The ruins of the Samir Mansour bookshop in May 2021.
Les ruines de la librairie de Samit Mansour en mai 2021. Photo : Marcus Yam/Los Angeles/Getty Images

Des donations de dizaines de milliers de livres ont commencé à affluer au nouvel emplacement d’une librairie de Gaza détruite l’an dernier par des frappes aériennes israéliennes, et le propriétaire, Samir Mansour, a l’intention de rouvrir ses portes le mois prochain.

La librairie de Samir Mansour, réduite en gravats en mai dernier, s’étend sur deux niveaux. Le Palestinien Mansour l’a fondée il y a 22 ans, et c’était un lieu cher au cœur des habitants de ce lieu. Sa destruction, au cours du conflit de 11 jours qui a tué plus de 250 personnes à Gaza et 13 en Israël, a suscité une campagne qui a recueilli 250 000 $ (220 000 €) en vue de sa reconstruction, et en outre la donation de 150 000 livres. L’armée israélienne a affirmé ne pas avoir ciblé le magasin, alléguant que le bâtiment où il se trouvait contenait également un local du Hamas destiné à la production d’armes et à des activités de renseignement.

Mansour se prépare aujourd’hui à une réouverture qui inclut une librairie et une bibliothèque, dans un édifice situé à moins de 100 mètres de l’emplacement antérieur. Ce bâtiment, qui a coûté 340 000 $, avait besoin d’une rénovation totale, et Mansour a pris 70 000 $ sur ses économies personnelles pour mettre en place des étagères en bois, un carrelage, une installation électrique. Tous les fonds issus de la campagne, dont les initiateurs sont les avocats spécialistes des droits humains Mahvish Rukhsana et Clive Stafford Smith, ont été utilisés pour le projet, sachant que le blocus imposé à Gaza a causé une montée en flèche des coûts.

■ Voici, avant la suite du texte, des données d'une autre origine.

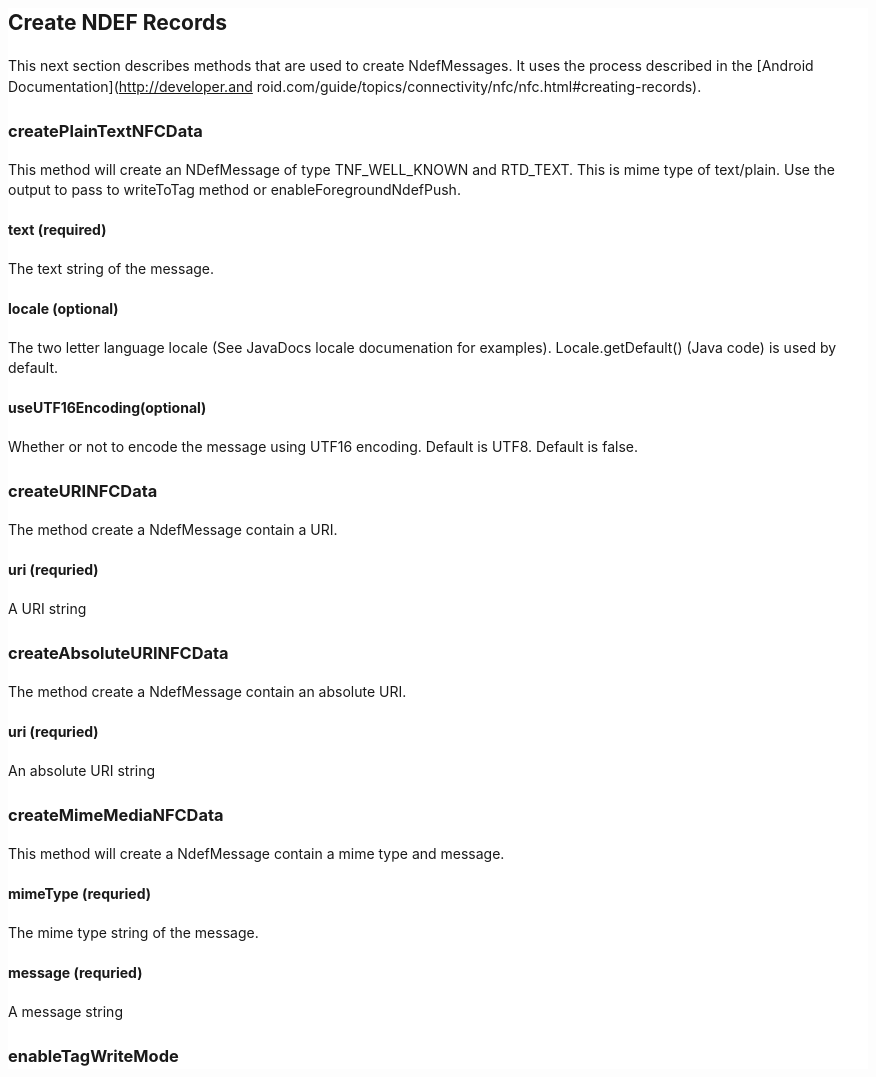 ## Create NDEF Records

This next section describes methods that are used to create NdefMessages. It
uses the process described in the [Android Documentation](http://developer.and
roid.com/guide/topics/connectivity/nfc/nfc.html#creating-records).

### createPlainTextNFCData

This method will create an NDefMessage of type TNF_WELL_KNOWN and RTD_TEXT.
This is mime type of text/plain. Use the output to pass to writeToTag method
or enableForegroundNdefPush.

#### text (required)

The text string of the message.

#### locale (optional)

The two letter language locale (See JavaDocs locale documenation for
examples). Locale.getDefault() (Java code) is used by default.

#### useUTF16Encoding(optional)

Whether or not to encode the message using UTF16 encoding. Default is UTF8.
Default is false.

### createURINFCData

The method create a NdefMessage contain a URI.

#### uri (requried)

A URI string

### createAbsoluteURINFCData

The method create a NdefMessage contain an absolute URI.

#### uri (requried)

An absolute URI string

### createMimeMediaNFCData

This method will create a NdefMessage contain a mime type and message.

#### mimeType (requried)

The mime type string of the message.

#### message (requried)

A message string

### enableTagWriteMode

Unloading books in the new Samir Mansour bookshop.
« Comme un phénix renaissant »…déchargeant des livres dans la nouvelles librairie de Samir Mansour. Photo : Samir Monsour/Books for Gaza

Rukhsana, avocate américaine spécialisée dans les droits humains et travaillant chez 3DC à Londres, raconte que les dons de livres ont afflué de tout le Royaume-Uni ainsi que de pays étrangers, le premier conteneur chargé de 50 000 livres étant arrivé dans la Bande de Gaza la semaine dernière. L’expédition du restant des livres va se poursuivre.

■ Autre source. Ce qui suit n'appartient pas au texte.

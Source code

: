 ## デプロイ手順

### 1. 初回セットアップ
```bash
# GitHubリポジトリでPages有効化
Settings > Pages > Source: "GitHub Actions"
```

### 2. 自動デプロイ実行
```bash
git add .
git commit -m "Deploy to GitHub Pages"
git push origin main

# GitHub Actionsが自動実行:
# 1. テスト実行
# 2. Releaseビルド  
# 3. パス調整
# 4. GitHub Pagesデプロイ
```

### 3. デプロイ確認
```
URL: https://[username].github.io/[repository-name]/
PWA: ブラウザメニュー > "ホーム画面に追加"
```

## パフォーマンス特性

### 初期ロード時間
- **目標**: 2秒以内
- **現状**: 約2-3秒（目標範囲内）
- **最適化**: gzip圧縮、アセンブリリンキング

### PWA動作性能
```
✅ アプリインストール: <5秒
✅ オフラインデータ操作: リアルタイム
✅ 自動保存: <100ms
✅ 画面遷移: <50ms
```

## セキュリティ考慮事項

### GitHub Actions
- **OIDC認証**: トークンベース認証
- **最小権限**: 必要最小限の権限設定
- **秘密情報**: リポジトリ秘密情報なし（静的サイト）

« J’étais si heureux quand j’ai vu que la première cargaison était arrivée… J’ai eu l’impression de renaître, comme un phénix », dit Mansour. « Je ne m’attendais pas  à un tel soutien. Cela a été au-delà de mon imagination, plus que merveilleux. »

« Il a perdu environ 90 000 livres à cause du bombardement et nous avions pour but d’en collecter 100 000 », dit Rukhsana. « Nous avons immédiatement vu affluer les livres et les bénévoles qui voulaient faire don de leur temps, d’utilitaires, de camions, d’argent, et d’une quantité de livres. »

Une bénévole de Peterborough, Rabea Zia, a aidé Rukhsana à gérer 70 points de collecte régionaux à travers le Royaume-Uni ; rien qu’à Londres, il y avait 20 lieux de remise des livres.

« Ça a commencé chez les bénévoles. C’est devenu compliqué parce que les garages, les cuisines, les séjours, se remplissaient de livres. Certaines personnes organisaient des points de collecte dans des restaurants et des cafés, qui se remplissaient aussi très vite et qu’il fallait régulièrement libérer », raconte Rukhsana. « Nous avons lancé un appel pour avoir des véhicules utilitaires. Des bénévoles ont emprunté des camionnettes et ont commencé à libérer les domiciles privés. On a loué des espaces pour stocker les livres toujours plus nombreux. Notre garage à Ascot a été rapidement rempli de 30 000 livres. 20 000 livres de plus sont venus d’Écosse. Et encore 20 000 de Leicester, de Manchester, de Croydon. Des petits éditeurs ont fait don de livres neufs. »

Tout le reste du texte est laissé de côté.